Deb Howze fought hard to get a union. Now, the home care worker from Minneapolis is fighting to stop politicians like Doug Wardlow from taking it away.
The state’s home care workers have successfully bargained for wage increases, paid time off, holiday pay and new training opportunities since organizing with SEIU Healthcare Minnesota four years ago. But they also have become the target of corporate special interests trying to roll back those gains with lawsuits and phony anti-union campaigns.
“If Doug Wardlow were attorney general, he would join these attempts and try to reverse the progress we have made,” Howze said.
How can she be so sure?
Hostility toward unions and attacks on workers’ freedom to join together form a common thread running through Wardlow’s career. Howze and other union members traced that thread during a press conference today in St. Paul with the labor-endorsed attorney general candidate, U.S. Rep. Keith Ellison.
During the two years Wardlow represented Eagan in the Minnesota House, the Republican led efforts to get a “right to work” constitutional amendment on the ballot, cut state employees’ pay and repeal a state law requiring local governments to ensure women are paid the same as men.
Joe Fowler, business manager of Laborers Local 563, said Wardlow also attacked Minnesota’s prevailing wage law, which builds fair wage and benefit standards into the bidding process for public construction projects. For people who work in the Building Trades, Fowler said, having an attorney general who enforces prevailing is critical to their standard of living.
“Laws only protect the honest from the honest,” Fowler said. “Enforcement is what keeps the dishonest from taking advantage of the honest.”
By contrast, Ellison has earned the trust and support of union members as a dependable, energetic advocate on workers’ behalf.
“Our members know Keith has stood with them over the years on every front,” Minnesota Nurses Association President Mary C. Turner said.
Jennifer Christensen, president of United Food and Commercial Workers Local 1189, said Ellison understands the economy is rigged in favor of corporations and the rich, and they too often treat workers “with little regard, as mere commodities and numbers.”
Ellison, she added, is someone union members can trust to hold corporations to their obligations during mergers, acquisitions, relocations and other “stressful” events.
“We need an attorney general who’s going to hold these big companies responsible and accountable if they don’t … honor their union contracts,” Christensen said.
On the campaign trail, Ellison has said he wants to be the “people’s lawyer.” He has pledged to crack down on corporations that violate safety regulations or don’t pay workers what they are owed. One report estimates wage theft costs 390,000 Minnesota workers – from a wide range of industries – nearly $12 million each year.
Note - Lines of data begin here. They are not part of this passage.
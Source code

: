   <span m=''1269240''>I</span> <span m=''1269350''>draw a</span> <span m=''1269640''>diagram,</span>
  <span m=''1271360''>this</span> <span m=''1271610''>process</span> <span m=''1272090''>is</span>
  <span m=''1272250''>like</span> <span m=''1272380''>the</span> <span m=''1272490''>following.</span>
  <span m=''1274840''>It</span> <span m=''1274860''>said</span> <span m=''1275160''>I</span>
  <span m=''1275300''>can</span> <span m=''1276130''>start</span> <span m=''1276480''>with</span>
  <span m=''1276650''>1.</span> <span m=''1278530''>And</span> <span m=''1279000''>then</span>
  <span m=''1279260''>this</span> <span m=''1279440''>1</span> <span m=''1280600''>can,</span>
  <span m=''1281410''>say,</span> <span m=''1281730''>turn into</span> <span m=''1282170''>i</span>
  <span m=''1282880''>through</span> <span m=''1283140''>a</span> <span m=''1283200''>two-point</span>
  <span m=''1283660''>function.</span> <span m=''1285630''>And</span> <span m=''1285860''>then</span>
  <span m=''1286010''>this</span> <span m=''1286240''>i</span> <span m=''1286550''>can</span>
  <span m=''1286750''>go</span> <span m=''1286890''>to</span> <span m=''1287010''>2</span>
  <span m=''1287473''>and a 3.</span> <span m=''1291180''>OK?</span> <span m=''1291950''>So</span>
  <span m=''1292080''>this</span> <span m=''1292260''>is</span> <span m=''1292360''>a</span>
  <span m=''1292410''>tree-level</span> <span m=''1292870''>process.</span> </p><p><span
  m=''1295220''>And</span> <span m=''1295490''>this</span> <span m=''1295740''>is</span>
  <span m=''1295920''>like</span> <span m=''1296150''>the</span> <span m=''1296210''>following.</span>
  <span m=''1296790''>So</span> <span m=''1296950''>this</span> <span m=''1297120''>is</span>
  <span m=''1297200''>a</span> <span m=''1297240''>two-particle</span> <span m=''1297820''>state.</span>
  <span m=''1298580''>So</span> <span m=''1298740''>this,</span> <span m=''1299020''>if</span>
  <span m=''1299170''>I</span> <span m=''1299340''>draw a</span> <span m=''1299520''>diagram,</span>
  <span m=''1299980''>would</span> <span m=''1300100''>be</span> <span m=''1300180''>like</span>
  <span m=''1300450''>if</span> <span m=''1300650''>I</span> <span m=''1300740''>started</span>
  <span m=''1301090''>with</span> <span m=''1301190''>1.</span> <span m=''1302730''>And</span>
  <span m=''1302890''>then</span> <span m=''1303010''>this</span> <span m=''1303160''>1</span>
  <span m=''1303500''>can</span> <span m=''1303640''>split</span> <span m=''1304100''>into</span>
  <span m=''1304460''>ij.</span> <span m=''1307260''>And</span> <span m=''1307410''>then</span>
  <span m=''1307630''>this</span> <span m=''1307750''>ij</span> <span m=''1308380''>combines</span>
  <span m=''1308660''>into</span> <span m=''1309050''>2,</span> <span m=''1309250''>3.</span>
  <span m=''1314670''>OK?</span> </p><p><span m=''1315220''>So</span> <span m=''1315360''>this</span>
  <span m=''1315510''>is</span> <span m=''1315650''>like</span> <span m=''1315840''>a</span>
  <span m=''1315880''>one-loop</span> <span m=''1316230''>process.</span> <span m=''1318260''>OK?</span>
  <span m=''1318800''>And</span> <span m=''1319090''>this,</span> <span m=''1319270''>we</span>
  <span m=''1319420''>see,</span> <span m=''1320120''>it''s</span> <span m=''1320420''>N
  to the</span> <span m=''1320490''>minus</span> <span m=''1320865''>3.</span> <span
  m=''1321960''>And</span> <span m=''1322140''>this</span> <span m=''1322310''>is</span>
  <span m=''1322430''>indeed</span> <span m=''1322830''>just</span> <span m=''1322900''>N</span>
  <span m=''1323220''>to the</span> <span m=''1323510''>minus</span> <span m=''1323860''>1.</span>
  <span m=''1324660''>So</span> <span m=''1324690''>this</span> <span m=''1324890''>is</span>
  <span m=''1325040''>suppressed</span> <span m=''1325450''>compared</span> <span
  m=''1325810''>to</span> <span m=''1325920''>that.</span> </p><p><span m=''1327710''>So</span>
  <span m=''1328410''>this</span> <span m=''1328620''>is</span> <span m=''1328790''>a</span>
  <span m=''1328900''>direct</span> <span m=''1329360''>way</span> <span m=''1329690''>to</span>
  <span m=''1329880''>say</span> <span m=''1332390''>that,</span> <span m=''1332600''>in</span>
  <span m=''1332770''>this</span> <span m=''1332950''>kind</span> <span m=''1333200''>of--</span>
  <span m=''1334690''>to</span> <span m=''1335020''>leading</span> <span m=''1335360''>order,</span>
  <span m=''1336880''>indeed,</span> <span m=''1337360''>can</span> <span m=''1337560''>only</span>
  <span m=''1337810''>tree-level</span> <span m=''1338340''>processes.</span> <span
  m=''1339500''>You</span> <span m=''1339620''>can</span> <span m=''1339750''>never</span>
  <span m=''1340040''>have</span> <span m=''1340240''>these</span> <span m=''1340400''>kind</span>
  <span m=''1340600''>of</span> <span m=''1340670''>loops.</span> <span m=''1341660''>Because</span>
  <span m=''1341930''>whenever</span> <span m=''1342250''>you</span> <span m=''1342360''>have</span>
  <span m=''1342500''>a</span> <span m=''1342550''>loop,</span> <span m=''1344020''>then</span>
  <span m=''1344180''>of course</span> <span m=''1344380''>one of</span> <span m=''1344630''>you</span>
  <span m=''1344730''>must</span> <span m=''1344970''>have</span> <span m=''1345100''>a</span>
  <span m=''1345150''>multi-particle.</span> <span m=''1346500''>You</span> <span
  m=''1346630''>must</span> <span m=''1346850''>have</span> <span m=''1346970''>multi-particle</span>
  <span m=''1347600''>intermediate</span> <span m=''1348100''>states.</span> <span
“I think it is the job of the Minnesota attorney general to stand with workers and say, if you put in a hard day’s work, you will get a hard day’s pay,” Ellison said. “But it’s not enough to have good laws; we’ve got to have good people who enforce those laws.”
Ellison also promised to defend working people against the corporate special interests funding legal attacks – like the U.S. Supreme Court’s recent Janus decision – on their freedoms.
“These special interests already have high-powered lawyers on their side,” Ellison said. “They don’t need another one in the Attorney General’s Office.”